┌──

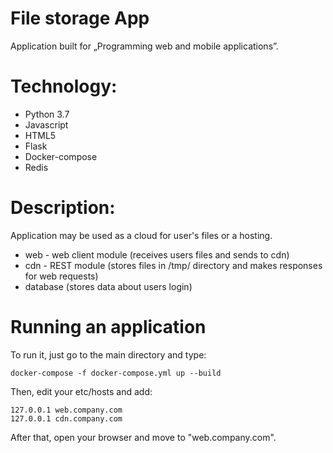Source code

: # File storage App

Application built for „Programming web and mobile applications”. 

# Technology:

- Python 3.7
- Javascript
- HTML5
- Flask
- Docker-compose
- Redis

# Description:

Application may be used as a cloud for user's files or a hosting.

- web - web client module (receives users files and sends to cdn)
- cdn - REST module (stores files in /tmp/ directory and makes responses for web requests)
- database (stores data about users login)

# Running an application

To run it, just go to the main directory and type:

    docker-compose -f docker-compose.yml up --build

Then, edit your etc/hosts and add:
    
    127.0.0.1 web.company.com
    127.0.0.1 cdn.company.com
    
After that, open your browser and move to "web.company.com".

└──
┌──

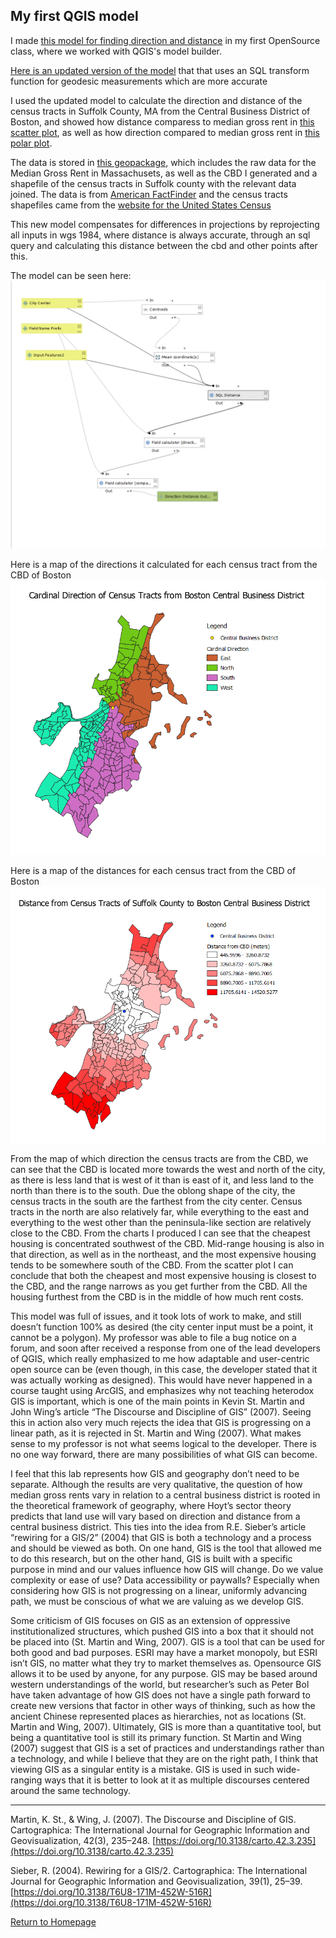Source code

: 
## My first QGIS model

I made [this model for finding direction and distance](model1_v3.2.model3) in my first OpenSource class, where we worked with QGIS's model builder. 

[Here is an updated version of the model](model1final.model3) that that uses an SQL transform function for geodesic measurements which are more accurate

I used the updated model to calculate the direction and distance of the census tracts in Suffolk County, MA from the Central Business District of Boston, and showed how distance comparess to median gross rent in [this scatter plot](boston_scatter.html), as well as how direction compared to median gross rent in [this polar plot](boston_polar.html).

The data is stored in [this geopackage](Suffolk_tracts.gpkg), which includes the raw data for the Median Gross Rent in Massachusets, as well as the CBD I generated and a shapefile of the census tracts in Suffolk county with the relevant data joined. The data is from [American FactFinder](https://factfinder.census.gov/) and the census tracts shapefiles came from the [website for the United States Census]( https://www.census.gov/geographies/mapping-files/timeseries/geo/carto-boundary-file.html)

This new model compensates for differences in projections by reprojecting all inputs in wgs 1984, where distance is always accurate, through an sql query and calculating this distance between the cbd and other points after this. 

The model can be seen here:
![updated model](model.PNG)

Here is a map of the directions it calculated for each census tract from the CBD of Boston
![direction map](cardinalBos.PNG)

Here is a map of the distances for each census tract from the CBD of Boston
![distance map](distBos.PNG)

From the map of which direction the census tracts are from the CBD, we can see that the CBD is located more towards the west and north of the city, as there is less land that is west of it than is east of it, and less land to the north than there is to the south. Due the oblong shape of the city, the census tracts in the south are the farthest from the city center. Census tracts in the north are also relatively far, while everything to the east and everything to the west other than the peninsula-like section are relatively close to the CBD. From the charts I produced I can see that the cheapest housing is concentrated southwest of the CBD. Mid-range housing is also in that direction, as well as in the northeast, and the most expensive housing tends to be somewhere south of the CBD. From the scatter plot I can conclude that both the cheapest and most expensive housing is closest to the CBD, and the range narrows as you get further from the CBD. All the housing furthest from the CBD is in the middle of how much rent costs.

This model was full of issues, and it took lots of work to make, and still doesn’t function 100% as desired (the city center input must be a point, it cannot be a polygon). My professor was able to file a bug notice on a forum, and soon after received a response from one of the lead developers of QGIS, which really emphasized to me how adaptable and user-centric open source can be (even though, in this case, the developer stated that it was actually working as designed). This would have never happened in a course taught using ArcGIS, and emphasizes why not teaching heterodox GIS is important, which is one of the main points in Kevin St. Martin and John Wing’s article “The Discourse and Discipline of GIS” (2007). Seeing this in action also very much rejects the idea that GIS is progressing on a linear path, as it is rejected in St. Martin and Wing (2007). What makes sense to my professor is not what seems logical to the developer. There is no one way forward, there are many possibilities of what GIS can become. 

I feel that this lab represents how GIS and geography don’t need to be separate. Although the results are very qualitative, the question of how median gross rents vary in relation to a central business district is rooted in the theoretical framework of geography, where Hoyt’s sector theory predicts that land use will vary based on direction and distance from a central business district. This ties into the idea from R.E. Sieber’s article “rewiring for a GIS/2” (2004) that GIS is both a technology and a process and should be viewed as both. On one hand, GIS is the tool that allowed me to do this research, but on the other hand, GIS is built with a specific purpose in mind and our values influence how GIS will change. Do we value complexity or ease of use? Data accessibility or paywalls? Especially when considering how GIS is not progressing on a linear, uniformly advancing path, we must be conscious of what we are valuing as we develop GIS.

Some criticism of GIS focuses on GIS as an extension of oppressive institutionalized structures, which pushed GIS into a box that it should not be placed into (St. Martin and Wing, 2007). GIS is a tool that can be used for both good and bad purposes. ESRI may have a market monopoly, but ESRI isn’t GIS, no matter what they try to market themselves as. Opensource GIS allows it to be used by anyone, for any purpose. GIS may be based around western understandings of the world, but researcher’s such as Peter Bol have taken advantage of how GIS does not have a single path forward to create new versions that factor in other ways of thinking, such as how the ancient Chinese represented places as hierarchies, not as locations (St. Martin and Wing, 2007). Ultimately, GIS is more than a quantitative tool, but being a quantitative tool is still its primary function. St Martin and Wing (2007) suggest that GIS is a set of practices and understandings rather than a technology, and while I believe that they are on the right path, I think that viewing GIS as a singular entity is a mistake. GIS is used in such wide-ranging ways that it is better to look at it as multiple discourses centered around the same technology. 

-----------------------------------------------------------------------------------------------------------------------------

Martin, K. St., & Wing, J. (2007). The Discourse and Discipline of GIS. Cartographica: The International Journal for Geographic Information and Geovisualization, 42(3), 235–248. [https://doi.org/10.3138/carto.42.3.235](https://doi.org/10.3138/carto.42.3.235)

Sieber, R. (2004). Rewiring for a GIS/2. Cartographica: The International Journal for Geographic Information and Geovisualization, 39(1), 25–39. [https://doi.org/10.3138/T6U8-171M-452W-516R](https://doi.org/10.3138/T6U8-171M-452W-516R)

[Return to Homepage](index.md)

└──
┌──

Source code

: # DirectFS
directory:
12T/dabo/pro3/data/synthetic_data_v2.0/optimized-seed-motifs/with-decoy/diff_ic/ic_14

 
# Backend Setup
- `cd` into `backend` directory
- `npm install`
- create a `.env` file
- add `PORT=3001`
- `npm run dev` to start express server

└──

● **TASK INSTRUCTIONS**
Give nothing but the number of lines in the entries that include "updated".

● **RESPONSE FOR THIS EXERCISE**
3